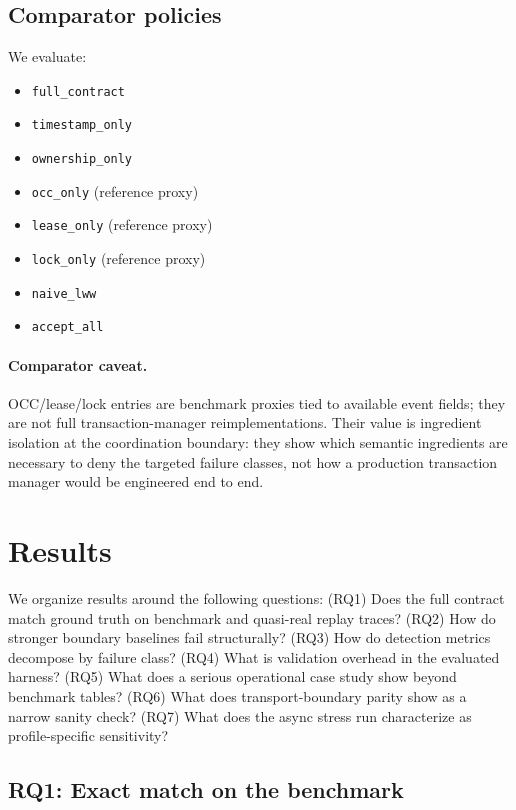 \documentclass[11pt]{article}
\begin{document}
\subsection{Comparator policies}

We evaluate:
\begin{itemize}[leftmargin=1.5em]
\item \texttt{full\_contract}
\item \texttt{timestamp\_only}
\item \texttt{ownership\_only}
\item \texttt{occ\_only} (reference proxy)
\item \texttt{lease\_only} (reference proxy)
\item \texttt{lock\_only} (reference proxy)
\item \texttt{naive\_lww}
\item \texttt{accept\_all}
\end{itemize}

\paragraph{Comparator caveat.}
OCC/lease/lock entries are benchmark proxies tied to available event fields; they are not full transaction-manager reimplementations. Their value is ingredient isolation at the coordination boundary: they show which semantic ingredients are necessary to deny the targeted failure classes, not how a production transaction manager would be engineered end to end.

\section{Results}

We organize results around the following questions: (RQ1) Does the full contract match ground truth on benchmark and quasi-real replay traces? (RQ2) How do stronger boundary baselines fail structurally? (RQ3) How do detection metrics decompose by failure class? (RQ4) What is validation overhead in the evaluated harness? (RQ5) What does a serious operational case study show beyond benchmark tables? (RQ6) What does transport-boundary parity show as a narrow sanity check? (RQ7) What does the async stress run characterize as profile-specific sensitivity?

\subsection{RQ1: Exact match on the benchmark}
\end{document}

* * *

From the material above, copy out every line bearing the string "reference".

\item \texttt{occ\_only} (reference proxy)
\item \texttt{lease\_only} (reference proxy)
\item \texttt{lock\_only} (reference proxy)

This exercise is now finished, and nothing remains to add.